[PROBLEM DESCRIPTION] Down to the last character, transcribe every record.

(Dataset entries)

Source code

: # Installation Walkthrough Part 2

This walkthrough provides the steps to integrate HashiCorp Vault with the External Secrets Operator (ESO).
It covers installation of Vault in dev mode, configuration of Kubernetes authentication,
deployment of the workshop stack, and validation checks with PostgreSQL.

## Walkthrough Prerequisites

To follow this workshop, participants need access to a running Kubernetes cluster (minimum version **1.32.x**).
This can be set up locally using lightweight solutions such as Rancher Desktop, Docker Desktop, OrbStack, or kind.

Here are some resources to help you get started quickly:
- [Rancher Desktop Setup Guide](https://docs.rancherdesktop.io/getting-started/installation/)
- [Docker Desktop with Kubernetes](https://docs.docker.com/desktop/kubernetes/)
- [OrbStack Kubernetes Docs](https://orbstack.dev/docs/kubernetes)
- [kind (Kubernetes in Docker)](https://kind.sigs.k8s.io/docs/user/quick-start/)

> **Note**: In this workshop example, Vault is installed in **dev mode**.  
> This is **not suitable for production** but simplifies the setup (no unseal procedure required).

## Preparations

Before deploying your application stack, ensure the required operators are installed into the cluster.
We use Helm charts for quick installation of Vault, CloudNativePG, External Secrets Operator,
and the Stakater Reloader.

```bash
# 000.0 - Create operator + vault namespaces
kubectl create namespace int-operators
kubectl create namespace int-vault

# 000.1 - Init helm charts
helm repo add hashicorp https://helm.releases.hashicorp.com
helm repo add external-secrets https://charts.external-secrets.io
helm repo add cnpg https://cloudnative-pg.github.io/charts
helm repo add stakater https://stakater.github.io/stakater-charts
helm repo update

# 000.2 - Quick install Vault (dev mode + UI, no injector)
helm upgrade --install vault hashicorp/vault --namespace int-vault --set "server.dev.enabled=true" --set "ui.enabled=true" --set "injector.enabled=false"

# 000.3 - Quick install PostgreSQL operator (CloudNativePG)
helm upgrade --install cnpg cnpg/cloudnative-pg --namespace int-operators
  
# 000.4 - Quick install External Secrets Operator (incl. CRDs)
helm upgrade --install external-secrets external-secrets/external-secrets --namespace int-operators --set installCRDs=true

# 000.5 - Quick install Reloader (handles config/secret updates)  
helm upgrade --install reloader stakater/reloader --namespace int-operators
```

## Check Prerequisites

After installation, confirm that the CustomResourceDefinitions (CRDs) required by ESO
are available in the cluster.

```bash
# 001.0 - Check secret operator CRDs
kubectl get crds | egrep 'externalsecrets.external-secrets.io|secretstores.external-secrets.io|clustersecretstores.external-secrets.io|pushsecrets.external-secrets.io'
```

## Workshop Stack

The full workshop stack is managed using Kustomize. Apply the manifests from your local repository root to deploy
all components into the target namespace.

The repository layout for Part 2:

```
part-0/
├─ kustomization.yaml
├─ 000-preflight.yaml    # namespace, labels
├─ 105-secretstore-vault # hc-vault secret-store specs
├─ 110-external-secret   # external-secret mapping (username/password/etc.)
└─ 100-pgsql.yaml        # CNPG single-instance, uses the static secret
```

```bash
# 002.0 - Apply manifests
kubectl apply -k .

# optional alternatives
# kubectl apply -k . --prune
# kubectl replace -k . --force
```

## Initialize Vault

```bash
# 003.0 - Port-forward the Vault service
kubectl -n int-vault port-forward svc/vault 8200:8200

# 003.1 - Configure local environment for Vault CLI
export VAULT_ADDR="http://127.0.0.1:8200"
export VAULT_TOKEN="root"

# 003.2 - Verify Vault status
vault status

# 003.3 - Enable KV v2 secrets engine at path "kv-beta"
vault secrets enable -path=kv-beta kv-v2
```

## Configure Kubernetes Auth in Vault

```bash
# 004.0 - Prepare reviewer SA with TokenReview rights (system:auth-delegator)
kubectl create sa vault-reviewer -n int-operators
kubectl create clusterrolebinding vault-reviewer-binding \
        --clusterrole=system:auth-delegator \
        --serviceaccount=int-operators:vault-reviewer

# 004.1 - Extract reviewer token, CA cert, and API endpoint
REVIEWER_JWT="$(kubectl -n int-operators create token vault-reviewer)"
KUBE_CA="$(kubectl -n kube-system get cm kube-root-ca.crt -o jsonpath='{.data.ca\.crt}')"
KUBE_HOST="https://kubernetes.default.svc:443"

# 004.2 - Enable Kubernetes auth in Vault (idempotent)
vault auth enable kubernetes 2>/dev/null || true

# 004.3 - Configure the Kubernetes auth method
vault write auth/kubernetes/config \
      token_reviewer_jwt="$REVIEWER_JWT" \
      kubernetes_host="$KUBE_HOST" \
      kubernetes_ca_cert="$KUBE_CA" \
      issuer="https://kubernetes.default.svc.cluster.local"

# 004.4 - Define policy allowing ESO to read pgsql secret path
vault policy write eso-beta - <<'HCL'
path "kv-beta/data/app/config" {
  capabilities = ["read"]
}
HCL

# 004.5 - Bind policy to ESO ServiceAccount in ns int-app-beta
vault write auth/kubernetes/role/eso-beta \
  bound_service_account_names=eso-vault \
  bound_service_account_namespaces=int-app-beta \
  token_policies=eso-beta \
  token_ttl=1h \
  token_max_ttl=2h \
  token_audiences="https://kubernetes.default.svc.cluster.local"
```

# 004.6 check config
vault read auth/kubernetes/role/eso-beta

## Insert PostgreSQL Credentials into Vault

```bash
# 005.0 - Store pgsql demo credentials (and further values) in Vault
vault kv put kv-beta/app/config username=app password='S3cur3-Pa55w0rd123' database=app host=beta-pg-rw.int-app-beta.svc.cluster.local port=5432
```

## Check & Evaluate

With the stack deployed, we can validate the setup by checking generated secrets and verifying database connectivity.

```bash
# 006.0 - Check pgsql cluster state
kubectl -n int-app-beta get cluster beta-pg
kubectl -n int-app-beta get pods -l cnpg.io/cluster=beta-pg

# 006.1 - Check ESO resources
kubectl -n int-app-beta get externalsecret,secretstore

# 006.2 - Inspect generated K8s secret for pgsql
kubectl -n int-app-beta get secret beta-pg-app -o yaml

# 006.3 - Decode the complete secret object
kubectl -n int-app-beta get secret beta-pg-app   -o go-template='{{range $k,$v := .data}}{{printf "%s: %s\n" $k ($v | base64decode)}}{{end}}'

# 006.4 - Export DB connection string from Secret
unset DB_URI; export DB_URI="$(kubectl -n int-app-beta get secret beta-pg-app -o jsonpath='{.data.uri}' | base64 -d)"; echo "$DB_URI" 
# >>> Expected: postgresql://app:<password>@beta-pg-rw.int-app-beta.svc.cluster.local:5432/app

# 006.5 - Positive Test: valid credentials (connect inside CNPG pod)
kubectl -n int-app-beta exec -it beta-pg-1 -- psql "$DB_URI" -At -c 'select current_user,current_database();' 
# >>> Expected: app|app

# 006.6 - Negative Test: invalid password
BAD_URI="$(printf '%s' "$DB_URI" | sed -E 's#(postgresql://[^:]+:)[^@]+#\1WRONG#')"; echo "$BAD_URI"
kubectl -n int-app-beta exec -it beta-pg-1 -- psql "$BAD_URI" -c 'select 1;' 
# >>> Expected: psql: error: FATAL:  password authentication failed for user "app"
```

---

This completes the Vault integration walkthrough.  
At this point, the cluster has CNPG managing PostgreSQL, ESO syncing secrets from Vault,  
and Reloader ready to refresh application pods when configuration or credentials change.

[SOLUTION BELOW]
Source code

: # Installation Walkthrough Part 2

This walkthrough provides the steps to integrate HashiCorp Vault with the External Secrets Operator (ESO).
It covers installation of Vault in dev mode, configuration of Kubernetes authentication,
deployment of the workshop stack, and validation checks with PostgreSQL.

## Walkthrough Prerequisites

To follow this workshop, participants need access to a running Kubernetes cluster (minimum version **1.32.x**).
This can be set up locally using lightweight solutions such as Rancher Desktop, Docker Desktop, OrbStack, or kind.

Here are some resources to help you get started quickly:
- [Rancher Desktop Setup Guide](https://docs.rancherdesktop.io/getting-started/installation/)
- [Docker Desktop with Kubernetes](https://docs.docker.com/desktop/kubernetes/)
- [OrbStack Kubernetes Docs](https://orbstack.dev/docs/kubernetes)
- [kind (Kubernetes in Docker)](https://kind.sigs.k8s.io/docs/user/quick-start/)

> **Note**: In this workshop example, Vault is installed in **dev mode**.  
> This is **not suitable for production** but simplifies the setup (no unseal procedure required).

## Preparations

Before deploying your application stack, ensure the required operators are installed into the cluster.
We use Helm charts for quick installation of Vault, CloudNativePG, External Secrets Operator,
and the Stakater Reloader.

```bash
# 000.0 - Create operator + vault namespaces
kubectl create namespace int-operators
kubectl create namespace int-vault

# 000.1 - Init helm charts
helm repo add hashicorp https://helm.releases.hashicorp.com
helm repo add external-secrets https://charts.external-secrets.io
helm repo add cnpg https://cloudnative-pg.github.io/charts
helm repo add stakater https://stakater.github.io/stakater-charts
helm repo update

# 000.2 - Quick install Vault (dev mode + UI, no injector)
helm upgrade --install vault hashicorp/vault --namespace int-vault --set "server.dev.enabled=true" --set "ui.enabled=true" --set "injector.enabled=false"

# 000.3 - Quick install PostgreSQL operator (CloudNativePG)
helm upgrade --install cnpg cnpg/cloudnative-pg --namespace int-operators
  
# 000.4 - Quick install External Secrets Operator (incl. CRDs)
helm upgrade --install external-secrets external-secrets/external-secrets --namespace int-operators --set installCRDs=true

# 000.5 - Quick install Reloader (handles config/secret updates)  
helm upgrade --install reloader stakater/reloader --namespace int-operators
```

## Check Prerequisites

After installation, confirm that the CustomResourceDefinitions (CRDs) required by ESO
are available in the cluster.

```bash
# 001.0 - Check secret operator CRDs
kubectl get crds | egrep 'externalsecrets.external-secrets.io|secretstores.external-secrets.io|clustersecretstores.external-secrets.io|pushsecrets.external-secrets.io'
```

## Workshop Stack

The full workshop stack is managed using Kustomize. Apply the manifests from your local repository root to deploy
all components into the target namespace.

The repository layout for Part 2:

```
part-0/
├─ kustomization.yaml
├─ 000-preflight.yaml    # namespace, labels
├─ 105-secretstore-vault # hc-vault secret-store specs
├─ 110-external-secret   # external-secret mapping (username/password/etc.)
└─ 100-pgsql.yaml        # CNPG single-instance, uses the static secret
```

```bash
# 002.0 - Apply manifests
kubectl apply -k .

# optional alternatives
# kubectl apply -k . --prune
# kubectl replace -k . --force
```

## Initialize Vault

```bash
# 003.0 - Port-forward the Vault service
kubectl -n int-vault port-forward svc/vault 8200:8200

# 003.1 - Configure local environment for Vault CLI
export VAULT_ADDR="http://127.0.0.1:8200"
export VAULT_TOKEN="root"

# 003.2 - Verify Vault status
vault status

# 003.3 - Enable KV v2 secrets engine at path "kv-beta"
vault secrets enable -path=kv-beta kv-v2
```

## Configure Kubernetes Auth in Vault

```bash
# 004.0 - Prepare reviewer SA with TokenReview rights (system:auth-delegator)
kubectl create sa vault-reviewer -n int-operators
kubectl create clusterrolebinding vault-reviewer-binding \
        --clusterrole=system:auth-delegator \
        --serviceaccount=int-operators:vault-reviewer

# 004.1 - Extract reviewer token, CA cert, and API endpoint
REVIEWER_JWT="$(kubectl -n int-operators create token vault-reviewer)"
KUBE_CA="$(kubectl -n kube-system get cm kube-root-ca.crt -o jsonpath='{.data.ca\.crt}')"
KUBE_HOST="https://kubernetes.default.svc:443"

# 004.2 - Enable Kubernetes auth in Vault (idempotent)
vault auth enable kubernetes 2>/dev/null || true

# 004.3 - Configure the Kubernetes auth method
vault write auth/kubernetes/config \
      token_reviewer_jwt="$REVIEWER_JWT" \
      kubernetes_host="$KUBE_HOST" \
      kubernetes_ca_cert="$KUBE_CA" \
      issuer="https://kubernetes.default.svc.cluster.local"

# 004.4 - Define policy allowing ESO to read pgsql secret path
vault policy write eso-beta - <<'HCL'
path "kv-beta/data/app/config" {
  capabilities = ["read"]
}
HCL

# 004.5 - Bind policy to ESO ServiceAccount in ns int-app-beta
vault write auth/kubernetes/role/eso-beta \
  bound_service_account_names=eso-vault \
  bound_service_account_namespaces=int-app-beta \
  token_policies=eso-beta \
  token_ttl=1h \
  token_max_ttl=2h \
  token_audiences="https://kubernetes.default.svc.cluster.local"
```

# 004.6 check config
vault read auth/kubernetes/role/eso-beta

## Insert PostgreSQL Credentials into Vault

```bash
# 005.0 - Store pgsql demo credentials (and further values) in Vault
vault kv put kv-beta/app/config username=app password='S3cur3-Pa55w0rd123' database=app host=beta-pg-rw.int-app-beta.svc.cluster.local port=5432
```

## Check & Evaluate

With the stack deployed, we can validate the setup by checking generated secrets and verifying database connectivity.

```bash
# 006.0 - Check pgsql cluster state
kubectl -n int-app-beta get cluster beta-pg
kubectl -n int-app-beta get pods -l cnpg.io/cluster=beta-pg

# 006.1 - Check ESO resources
kubectl -n int-app-beta get externalsecret,secretstore

# 006.2 - Inspect generated K8s secret for pgsql
kubectl -n int-app-beta get secret beta-pg-app -o yaml

# 006.3 - Decode the complete secret object
kubectl -n int-app-beta get secret beta-pg-app   -o go-template='{{range $k,$v := .data}}{{printf "%s: %s\n" $k ($v | base64decode)}}{{end}}'

# 006.4 - Export DB connection string from Secret
unset DB_URI; export DB_URI="$(kubectl -n int-app-beta get secret beta-pg-app -o jsonpath='{.data.uri}' | base64 -d)"; echo "$DB_URI" 
# >>> Expected: postgresql://app:<password>@beta-pg-rw.int-app-beta.svc.cluster.local:5432/app

# 006.5 - Positive Test: valid credentials (connect inside CNPG pod)
kubectl -n int-app-beta exec -it beta-pg-1 -- psql "$DB_URI" -At -c 'select current_user,current_database();' 
# >>> Expected: app|app

# 006.6 - Negative Test: invalid password
BAD_URI="$(printf '%s' "$DB_URI" | sed -E 's#(postgresql://[^:]+:)[^@]+#\1WRONG#')"; echo "$BAD_URI"
kubectl -n int-app-beta exec -it beta-pg-1 -- psql "$BAD_URI" -c 'select 1;' 
# >>> Expected: psql: error: FATAL:  password authentication failed for user "app"
```

---

This completes the Vault integration walkthrough.  
At this point, the cluster has CNPG managing PostgreSQL, ESO syncing secrets from Vault,  
and Reloader ready to refresh application pods when configuration or credentials change.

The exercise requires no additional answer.